Types of Human Trafficking
Human trafficking is the exploitation of people through force, coercion or false pretenses. It can take many forms, from nonconsensual sexual services to forced labor. While people of any gender, race, age or nationality can become the victims of human trafficking, traffickers might target more vulnerable groups, including:
- Racial or ethnic marginalized individuals.
- Those with economic struggles.
- Those with mental or psychological hardships.

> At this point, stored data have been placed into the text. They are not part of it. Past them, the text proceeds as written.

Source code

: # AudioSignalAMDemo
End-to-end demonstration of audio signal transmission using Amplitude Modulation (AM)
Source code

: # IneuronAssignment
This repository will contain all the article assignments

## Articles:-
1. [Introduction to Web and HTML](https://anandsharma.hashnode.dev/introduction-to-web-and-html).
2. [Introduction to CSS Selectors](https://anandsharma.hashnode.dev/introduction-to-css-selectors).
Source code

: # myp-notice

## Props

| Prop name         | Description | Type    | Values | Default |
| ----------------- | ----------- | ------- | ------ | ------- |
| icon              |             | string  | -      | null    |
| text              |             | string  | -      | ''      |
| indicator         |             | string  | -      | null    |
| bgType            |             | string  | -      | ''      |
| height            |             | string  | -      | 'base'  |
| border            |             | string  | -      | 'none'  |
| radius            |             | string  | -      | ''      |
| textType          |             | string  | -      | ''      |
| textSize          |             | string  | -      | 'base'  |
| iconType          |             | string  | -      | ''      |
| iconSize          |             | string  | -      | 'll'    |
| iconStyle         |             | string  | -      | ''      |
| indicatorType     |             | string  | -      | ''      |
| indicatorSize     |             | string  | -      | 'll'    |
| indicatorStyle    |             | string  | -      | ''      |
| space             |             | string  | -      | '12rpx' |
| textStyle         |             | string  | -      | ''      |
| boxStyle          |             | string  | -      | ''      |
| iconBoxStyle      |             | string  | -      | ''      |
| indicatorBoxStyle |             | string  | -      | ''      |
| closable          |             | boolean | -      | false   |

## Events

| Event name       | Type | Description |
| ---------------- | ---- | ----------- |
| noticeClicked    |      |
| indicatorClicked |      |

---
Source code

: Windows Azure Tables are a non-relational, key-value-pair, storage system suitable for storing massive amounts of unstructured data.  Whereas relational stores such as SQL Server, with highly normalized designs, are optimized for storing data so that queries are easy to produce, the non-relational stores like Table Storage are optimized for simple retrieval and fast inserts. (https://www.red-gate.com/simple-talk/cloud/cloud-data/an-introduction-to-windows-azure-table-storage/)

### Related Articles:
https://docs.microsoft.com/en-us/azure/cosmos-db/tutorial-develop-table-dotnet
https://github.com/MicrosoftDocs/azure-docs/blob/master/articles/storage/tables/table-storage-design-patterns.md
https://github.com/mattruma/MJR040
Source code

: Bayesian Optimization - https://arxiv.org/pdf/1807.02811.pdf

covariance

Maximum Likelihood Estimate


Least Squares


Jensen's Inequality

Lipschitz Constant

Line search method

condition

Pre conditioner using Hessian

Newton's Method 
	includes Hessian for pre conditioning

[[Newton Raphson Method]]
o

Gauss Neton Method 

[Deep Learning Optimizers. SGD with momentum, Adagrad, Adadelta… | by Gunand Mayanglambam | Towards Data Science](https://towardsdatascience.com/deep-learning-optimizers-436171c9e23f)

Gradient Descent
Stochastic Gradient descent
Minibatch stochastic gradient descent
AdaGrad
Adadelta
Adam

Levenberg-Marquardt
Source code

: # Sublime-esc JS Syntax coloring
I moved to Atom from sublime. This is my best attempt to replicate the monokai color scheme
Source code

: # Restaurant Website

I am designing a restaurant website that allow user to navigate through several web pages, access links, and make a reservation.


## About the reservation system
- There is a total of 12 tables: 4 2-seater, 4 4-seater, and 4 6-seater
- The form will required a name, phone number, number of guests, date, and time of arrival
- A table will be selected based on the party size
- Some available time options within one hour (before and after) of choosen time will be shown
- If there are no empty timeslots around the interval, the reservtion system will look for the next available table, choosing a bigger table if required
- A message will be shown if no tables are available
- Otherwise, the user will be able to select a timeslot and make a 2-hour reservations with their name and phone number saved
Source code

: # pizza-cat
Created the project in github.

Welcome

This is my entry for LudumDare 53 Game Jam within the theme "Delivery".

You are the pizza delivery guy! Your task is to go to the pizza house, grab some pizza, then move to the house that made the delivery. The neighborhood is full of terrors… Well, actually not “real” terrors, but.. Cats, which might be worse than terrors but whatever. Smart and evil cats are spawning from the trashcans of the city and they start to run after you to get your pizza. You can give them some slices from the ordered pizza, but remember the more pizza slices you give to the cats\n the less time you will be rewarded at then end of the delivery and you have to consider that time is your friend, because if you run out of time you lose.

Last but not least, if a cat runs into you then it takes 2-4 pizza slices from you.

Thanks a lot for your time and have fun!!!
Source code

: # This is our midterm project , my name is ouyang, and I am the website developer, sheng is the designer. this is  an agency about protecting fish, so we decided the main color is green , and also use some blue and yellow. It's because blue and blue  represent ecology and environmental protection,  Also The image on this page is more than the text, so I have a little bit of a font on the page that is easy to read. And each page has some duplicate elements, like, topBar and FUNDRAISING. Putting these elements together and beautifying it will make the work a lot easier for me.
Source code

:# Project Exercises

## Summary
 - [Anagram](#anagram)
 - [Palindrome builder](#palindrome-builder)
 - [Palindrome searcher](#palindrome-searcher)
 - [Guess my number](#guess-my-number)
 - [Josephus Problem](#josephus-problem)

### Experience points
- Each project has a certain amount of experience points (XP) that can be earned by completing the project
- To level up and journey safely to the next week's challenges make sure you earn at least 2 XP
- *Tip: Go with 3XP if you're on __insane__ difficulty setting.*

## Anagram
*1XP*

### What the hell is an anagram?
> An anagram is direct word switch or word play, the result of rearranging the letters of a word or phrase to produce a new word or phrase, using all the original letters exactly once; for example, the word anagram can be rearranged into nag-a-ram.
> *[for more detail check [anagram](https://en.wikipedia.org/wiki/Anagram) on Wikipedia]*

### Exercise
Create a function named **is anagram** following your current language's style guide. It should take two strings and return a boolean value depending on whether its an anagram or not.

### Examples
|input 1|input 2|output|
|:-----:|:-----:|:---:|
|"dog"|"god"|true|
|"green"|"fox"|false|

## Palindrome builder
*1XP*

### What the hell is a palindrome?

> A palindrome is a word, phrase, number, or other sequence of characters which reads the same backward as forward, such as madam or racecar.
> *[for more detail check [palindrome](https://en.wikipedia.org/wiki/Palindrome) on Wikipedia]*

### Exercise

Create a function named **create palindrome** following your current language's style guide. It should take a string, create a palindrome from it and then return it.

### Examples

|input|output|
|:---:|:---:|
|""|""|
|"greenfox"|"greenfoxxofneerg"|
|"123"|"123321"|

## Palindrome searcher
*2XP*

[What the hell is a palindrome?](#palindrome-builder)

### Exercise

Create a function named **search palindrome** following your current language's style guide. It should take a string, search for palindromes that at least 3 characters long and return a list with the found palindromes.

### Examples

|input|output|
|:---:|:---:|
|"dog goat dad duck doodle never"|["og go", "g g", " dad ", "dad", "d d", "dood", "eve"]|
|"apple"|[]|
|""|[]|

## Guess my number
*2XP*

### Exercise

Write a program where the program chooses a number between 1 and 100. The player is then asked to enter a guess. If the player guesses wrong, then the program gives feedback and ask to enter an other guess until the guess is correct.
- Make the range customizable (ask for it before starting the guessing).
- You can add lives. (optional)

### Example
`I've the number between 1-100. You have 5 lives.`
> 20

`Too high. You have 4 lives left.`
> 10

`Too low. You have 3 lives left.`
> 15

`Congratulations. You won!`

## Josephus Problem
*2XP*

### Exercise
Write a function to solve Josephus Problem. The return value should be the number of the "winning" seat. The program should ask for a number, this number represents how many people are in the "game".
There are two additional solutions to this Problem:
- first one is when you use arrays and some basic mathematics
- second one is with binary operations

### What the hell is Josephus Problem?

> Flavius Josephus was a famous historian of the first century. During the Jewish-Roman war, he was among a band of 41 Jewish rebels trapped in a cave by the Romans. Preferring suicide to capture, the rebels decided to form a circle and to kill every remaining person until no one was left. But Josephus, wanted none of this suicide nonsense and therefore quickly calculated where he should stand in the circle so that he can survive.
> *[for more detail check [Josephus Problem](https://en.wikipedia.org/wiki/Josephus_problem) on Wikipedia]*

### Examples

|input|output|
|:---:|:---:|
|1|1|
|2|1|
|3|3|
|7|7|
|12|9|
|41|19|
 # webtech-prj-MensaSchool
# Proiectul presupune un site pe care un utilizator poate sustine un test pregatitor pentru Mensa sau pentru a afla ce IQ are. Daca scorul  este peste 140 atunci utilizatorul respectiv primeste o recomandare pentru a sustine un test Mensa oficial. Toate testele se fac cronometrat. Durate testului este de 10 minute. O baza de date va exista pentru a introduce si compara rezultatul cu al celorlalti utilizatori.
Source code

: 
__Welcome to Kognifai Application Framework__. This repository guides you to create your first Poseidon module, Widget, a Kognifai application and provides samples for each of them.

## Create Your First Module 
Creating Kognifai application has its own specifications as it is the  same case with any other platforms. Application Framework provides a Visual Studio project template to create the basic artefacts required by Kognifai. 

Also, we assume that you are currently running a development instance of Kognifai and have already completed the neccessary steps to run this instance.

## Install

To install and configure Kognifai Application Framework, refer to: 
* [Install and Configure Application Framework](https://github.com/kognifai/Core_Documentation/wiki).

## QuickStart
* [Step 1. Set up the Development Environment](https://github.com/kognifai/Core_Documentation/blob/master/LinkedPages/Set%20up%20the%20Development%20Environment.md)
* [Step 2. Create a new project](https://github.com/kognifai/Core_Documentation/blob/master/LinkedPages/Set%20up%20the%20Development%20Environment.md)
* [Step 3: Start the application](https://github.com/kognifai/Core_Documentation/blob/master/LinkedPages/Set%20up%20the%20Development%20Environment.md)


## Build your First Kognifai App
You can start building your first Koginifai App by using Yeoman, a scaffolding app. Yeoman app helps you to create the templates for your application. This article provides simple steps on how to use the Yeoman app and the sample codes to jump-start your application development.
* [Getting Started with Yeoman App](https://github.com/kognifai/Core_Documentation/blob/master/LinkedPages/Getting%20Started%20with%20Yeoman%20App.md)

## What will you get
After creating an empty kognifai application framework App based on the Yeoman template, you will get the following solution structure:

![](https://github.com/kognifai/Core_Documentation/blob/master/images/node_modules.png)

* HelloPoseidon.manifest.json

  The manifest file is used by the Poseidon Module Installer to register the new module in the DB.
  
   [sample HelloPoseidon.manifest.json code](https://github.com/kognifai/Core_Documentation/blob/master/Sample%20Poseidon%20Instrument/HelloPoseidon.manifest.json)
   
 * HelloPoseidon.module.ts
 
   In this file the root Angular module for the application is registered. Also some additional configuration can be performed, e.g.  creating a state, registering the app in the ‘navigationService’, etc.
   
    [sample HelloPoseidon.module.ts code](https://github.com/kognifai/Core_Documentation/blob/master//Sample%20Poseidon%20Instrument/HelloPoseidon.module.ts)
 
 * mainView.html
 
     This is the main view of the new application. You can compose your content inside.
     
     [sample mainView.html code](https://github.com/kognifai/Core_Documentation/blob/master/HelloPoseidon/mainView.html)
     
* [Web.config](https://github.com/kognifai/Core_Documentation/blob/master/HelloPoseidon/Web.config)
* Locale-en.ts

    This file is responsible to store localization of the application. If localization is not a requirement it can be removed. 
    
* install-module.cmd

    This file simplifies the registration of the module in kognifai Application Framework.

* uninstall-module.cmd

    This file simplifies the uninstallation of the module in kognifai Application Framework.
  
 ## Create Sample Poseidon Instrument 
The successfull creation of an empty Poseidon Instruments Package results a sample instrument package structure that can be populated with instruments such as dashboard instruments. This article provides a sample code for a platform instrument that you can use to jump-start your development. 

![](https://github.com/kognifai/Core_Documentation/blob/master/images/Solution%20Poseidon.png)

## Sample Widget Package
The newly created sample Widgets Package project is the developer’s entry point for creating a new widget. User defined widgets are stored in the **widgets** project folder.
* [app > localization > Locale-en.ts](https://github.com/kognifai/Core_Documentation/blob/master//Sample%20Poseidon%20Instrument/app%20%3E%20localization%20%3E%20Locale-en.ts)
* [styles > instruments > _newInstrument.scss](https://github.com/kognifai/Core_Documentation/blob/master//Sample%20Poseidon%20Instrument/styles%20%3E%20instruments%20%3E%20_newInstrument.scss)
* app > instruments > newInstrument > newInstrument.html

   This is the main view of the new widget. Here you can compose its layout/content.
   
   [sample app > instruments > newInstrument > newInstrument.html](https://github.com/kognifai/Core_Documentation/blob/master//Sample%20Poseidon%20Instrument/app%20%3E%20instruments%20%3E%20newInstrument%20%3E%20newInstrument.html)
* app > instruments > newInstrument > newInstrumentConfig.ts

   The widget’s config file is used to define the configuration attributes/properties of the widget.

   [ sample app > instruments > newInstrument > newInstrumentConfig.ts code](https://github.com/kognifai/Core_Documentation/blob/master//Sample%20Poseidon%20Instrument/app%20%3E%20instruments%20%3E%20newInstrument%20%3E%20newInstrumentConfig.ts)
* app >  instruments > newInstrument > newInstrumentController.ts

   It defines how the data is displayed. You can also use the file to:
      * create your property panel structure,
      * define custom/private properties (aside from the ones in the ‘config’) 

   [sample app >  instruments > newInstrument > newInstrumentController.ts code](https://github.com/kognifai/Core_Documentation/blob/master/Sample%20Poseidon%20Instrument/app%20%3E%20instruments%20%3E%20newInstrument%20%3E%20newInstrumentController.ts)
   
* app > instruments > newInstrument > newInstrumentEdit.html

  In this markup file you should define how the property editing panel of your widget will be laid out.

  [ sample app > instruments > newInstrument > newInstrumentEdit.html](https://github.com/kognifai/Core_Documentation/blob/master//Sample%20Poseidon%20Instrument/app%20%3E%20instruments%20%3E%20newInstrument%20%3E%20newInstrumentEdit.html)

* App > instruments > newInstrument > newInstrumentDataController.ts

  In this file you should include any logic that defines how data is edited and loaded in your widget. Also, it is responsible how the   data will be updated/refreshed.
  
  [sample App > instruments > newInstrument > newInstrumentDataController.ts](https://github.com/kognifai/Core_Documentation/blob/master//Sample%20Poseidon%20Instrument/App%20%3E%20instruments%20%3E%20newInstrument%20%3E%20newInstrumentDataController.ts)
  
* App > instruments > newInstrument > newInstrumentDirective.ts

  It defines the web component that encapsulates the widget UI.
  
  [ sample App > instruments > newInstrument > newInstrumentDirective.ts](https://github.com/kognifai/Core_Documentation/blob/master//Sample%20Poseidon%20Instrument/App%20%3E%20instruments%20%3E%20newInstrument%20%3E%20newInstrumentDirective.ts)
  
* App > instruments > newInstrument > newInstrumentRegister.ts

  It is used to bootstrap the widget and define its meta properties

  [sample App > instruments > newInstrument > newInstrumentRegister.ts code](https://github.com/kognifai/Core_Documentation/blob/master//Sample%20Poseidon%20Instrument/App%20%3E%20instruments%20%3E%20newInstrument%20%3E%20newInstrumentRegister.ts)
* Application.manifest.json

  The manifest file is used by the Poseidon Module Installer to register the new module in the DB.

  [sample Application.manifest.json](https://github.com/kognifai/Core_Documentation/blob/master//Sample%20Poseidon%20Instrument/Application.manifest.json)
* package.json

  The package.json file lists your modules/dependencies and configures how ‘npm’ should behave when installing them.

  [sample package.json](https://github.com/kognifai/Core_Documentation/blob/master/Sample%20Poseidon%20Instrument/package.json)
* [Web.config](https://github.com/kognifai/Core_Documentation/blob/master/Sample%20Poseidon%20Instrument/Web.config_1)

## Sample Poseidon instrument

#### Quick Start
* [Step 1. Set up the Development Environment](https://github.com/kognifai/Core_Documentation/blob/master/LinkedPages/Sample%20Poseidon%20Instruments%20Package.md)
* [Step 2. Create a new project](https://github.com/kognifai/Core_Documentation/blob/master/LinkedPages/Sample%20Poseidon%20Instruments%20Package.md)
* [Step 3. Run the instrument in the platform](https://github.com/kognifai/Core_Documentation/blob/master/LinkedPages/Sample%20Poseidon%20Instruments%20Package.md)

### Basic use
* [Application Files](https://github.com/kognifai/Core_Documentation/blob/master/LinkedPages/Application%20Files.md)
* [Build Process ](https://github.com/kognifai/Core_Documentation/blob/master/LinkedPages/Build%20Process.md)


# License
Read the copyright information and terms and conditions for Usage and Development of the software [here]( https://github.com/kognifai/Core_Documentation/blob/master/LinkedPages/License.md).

- Individuals in social isolation.
Traffickers might even take advantage of political states or natural disasters to lure victims into their systems, such as the pandemic. Other common scenarios they often use are the promise of employment, romantic relationships or religious meetings. Traffickers depend on spreading false information because it allows them to pull in vulnerable individuals.
According to the United Nations Office on Drugs and Crime (UNODC), there are four major types of human traffickers, divided by how they operate:
- Individual: Individual attackers work alone and often target single individuals. This type makes up around 11% of all traffickers.
- Opportunistic: Opportunistic traffickers work in groups of two or more, still targeting one person like individual traffickers. About 14% of all traffickers are opportunistic. They don’t have a systemic structure to support several crimes, so they might only attack a few times.
- Business: Business traffickers work in groups of three or more to systemically traffic several individuals. They have the internal structure to handle continual trafficking, and trafficking is a core component of their operations. Business-type traffickers are the most common, comprising 57% of all traffickers.
- Governance: Another systemic type, governance types preside over communities or territories and use fear and terror tactics to control individuals. One way governance-type traffickers might operate is by moving specific ethnic groups to internment camps where they must isolate from general society and do forced work. This type makes up 18% of traffickers.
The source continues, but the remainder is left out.